▶ SOURCE MATERIAL
§

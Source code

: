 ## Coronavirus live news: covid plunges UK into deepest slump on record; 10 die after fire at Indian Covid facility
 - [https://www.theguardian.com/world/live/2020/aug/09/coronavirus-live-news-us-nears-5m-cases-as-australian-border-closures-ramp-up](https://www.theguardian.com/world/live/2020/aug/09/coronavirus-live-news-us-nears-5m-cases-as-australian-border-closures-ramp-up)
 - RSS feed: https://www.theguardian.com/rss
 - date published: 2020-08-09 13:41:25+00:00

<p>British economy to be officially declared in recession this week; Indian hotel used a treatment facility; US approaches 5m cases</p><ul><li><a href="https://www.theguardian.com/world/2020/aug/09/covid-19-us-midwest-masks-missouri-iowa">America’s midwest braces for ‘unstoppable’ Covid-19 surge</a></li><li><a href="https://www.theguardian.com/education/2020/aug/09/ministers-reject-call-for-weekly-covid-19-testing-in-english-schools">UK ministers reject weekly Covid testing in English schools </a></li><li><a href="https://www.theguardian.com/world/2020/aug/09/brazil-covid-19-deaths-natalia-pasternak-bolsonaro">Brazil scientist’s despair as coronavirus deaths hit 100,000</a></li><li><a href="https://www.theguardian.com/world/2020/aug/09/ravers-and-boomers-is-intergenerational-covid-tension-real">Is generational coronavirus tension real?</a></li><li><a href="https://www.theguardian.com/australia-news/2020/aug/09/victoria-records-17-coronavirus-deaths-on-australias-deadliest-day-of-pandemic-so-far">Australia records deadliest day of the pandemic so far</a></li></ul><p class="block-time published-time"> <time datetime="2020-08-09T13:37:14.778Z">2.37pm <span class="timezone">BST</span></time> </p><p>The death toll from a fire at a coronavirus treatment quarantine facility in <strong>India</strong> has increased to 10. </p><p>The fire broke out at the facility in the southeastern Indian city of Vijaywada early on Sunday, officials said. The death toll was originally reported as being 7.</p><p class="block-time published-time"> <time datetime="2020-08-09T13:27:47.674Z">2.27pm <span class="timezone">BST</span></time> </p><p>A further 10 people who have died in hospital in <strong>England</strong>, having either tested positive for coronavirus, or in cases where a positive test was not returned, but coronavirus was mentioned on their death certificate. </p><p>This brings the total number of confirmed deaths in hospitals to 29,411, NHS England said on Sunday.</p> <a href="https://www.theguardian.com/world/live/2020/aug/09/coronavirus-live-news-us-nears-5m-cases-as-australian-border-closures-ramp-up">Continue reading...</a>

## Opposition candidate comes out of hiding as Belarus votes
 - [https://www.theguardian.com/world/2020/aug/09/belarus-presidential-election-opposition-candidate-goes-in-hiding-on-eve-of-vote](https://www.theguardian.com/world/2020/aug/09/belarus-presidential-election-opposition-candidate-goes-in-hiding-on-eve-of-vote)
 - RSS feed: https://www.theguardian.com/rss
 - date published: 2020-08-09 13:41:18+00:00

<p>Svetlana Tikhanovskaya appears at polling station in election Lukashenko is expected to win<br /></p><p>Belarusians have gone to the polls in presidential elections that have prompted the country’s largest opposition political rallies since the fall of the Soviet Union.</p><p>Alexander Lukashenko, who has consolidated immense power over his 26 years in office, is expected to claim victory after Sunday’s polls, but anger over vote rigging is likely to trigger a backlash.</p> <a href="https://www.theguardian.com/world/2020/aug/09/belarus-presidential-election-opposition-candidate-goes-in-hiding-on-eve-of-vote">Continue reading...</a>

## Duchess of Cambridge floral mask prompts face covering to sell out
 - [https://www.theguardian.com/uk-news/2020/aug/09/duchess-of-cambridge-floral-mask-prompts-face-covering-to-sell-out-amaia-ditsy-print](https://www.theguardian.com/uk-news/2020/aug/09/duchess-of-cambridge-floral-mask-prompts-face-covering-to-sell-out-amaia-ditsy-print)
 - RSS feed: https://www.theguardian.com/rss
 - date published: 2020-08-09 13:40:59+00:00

§

Taking the entries above, write out exactly the lines starting with the line containing "## Opposition candidate" and going on through the line containing "- date published: 2020-08-09 13:41:18+00:00", both included, and nothing else.

▶ RESPONSE
## Opposition candidate comes out of hiding as Belarus votes
 - [https://www.theguardian.com/world/2020/aug/09/belarus-presidential-election-opposition-candidate-goes-in-hiding-on-eve-of-vote](https://www.theguardian.com/world/2020/aug/09/belarus-presidential-election-opposition-candidate-goes-in-hiding-on-eve-of-vote)
 - RSS feed: https://www.theguardian.com/rss
 - date published: 2020-08-09 13:41:18+00:00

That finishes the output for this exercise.